Kelly Fremon Craig’s teen comedy is perfectly at home in its millennial generation and is destined to be a classic

THE EDGE OF SEVENTEEN

edge_of_seventeen_posterHere’s how I know “The Edge of Seventeen” is destined to be a teenage classic: director Kelly Fremon Craig isn’t trying to be John Hughes or Wes Anderson. She isn’t trying to shove what it’s like to be a millennial today down our throats. Her film is hardly nostalgic for some golden age of culture. No one in her movie is a caricature or a stereotype. And her main character isn’t obscenely quirky and trying to be “Juno.”

“The Edge of Seventeen” may not be the best teen coming of age story in recent memory, or the funniest, but by not trying to be a callback to anything else, it’s perfectly at home in its generation.

When Nadine (Hailee Steinfeld) storms into her teacher’s empty classroom during his lunch, she collapses into one of the desks exasperated and spurts out what sounds like a prepared diatribe about how she’s going to kill herself. Her teacher takes a long pause and a deep breath before answering her. But because her teacher is actually Woody Harrelson, he slowly works into what sounds like a profound speech and life lesson before teasing her by suggesting, hey, maybe he’ll kill himself too. “It sounds relaxing.”

Fremon Craig’s opening takes the stuffiness out of the proceedings. Nadine isn’t actually going to try and kill herself by the movie’s end, but she’s no doubt got problems. Steinfeld plays her with sputtering urgency, side-eye sarcasm and world-weary exhaustion. That’s a lot of burden to place on a 17-year-old. Her friendly dad died a few years earlier, but she’s moved on to using it as an excuse to get out of class, something Mr. Bruner (Harrelson) has seen before. Her brother Darian (“Everybody Wants Some’s” Blake Jenner) is a perfect, handsome specimen, but it’s obvious pretty quickly that he’s actually a nice guy, that when the two argue they do so with the loving eyes of many siblings. But Nadine is so self-absorbed, that when her best and only friend Krista (Haley Lu Richardson) ends up dating Darian, Nadine breaks off their friendship.

Nadine’s a wonderful character. She’s such a stress ball, paranoid, frenetic and awkward, but still self-aware of her flaws. She’s sarcastic, but not snarky or smug. And while she has self-esteem issues that she has to grow out of, she’s not pathetic either. And the rest of Fremon Craig’s character have the same tempered dimensions to them, never turning into broad caricatures even if they’re familiar character types.

What’s more, “The Edge of Seventeen” casually exists in 2016 without trying to be a statement on what it’s like to Be Here Now. The kids text and go on Facebook, and it even gets Nadine into trouble when she actually sends a passion-fueled message to her crush, but they’re not buried in their phones.
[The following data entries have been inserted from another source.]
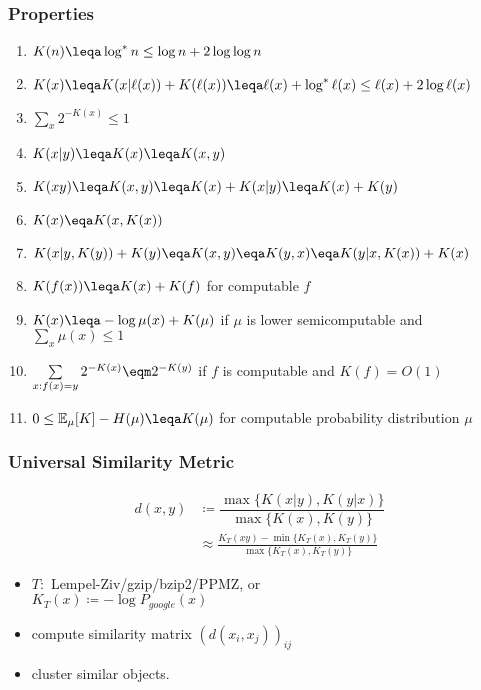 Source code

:\documentclass[UTF8,11pt,colorlinks,compress,openany]{beamer}%
\begin{document}
\begin{frame}\frametitle{Properties}
	\begin{enumerate}
		\item $K(n)\leqa \log^* n\leq \log n+2\log\log n$
		\item $K(x)\leqa K(x|\ell(x))+K(\ell(x))\leqa\ell(x)+\log^* \ell(x) \leq \ell(x)+2\log \ell(x)$
		\item $\sum_x 2^{-K(x)}\leq 1$
		\item $K(x|y)\leqa K(x)\leqa K(x,y)$
		\item $K(xy)\leqa K(x,y)\leqa K(x)+K(x|y)\leqa K(x)+K(y)$
		\item $K(x)\eqa K(x,K(x))$
		\item $K(x|y,K(y))+K(y)\eqa K(x,y)\eqa K(y,x)\eqa K(y|x,K(x))+K(x)$
		\item $K(f(x))\leqa K(x)+K(f)$ for computable $f$
		\item $K(x)\leqa-\log \mu(x)+K(\mu)$ if $\mu$ is lower semicomputable and $\sum_x \mu(x)\leq 1$
		\item $\sum\limits_{x:f(x)=y} 2^{-K(x)}\eqm 2^{-K(y)}$ if $f$ is computable and $K(f)=O(1)$
		\item $0\leq \mathbb{E}_\mu [K] - H(\mu) \leqa K(\mu)$ for computable probability distribution $\mu$
	\end{enumerate}
\end{frame}

\begin{frame}\frametitle{Universal Similarity Metric}
	\begin{align*}
	d(x,y)&\coloneqq \dfrac{\max\{K(x|y),K(y|x)\}}{\max\{K(x), K(y)\}}\\
	&\approx\frac{K_T(xy)-\min\{K_T(x),K_T(y)\}}{\max\{K_T(x),K_T(y)\}}
	\end{align*}
	\begin{itemize}
		\item $T:$ Lempel-Ziv/gzip/bzip2/PPMZ, or\\
		$K_T(x)\coloneqq -\log P_{google}(x)$
		\item compute similarity matrix $\left(d(x_i,x_j)\right)_{ij}$
		\item cluster similar objects.
	\end{itemize}
\end{frame}
\end{document}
There are no cute pop-up text bubbles or emojis on display here. The film’s love interest is Erwin (Hayden Szeto), a good-looking but somewhat nerdy Asian guy, but Fremon’s film doesn’t live in some post-racial world either. When they’re on a date that maybe isn’t really a date, Nadine speculates what his parents must be like but jokingly walks back her comment as “partly racist.”

Love it or hate it (and I love it), “Juno” has set the template for many teen movies since 2007, with each trying to embrace or avoid the quirkiness and twee, indie spirit that won that screenplay an Oscar. “The Edge of Seventeen” may be its closest descendant, even if Nadine resists many of the oddball quirks of Juno MacGuff. “The Edge of Seventeen” also avoids the baggage of abortion and parenting and lasers in on a middle-class white kid just trying to improve her life. That may not be groundbreaking or worth a bunch of think pieces, but…”it sounds relaxing.’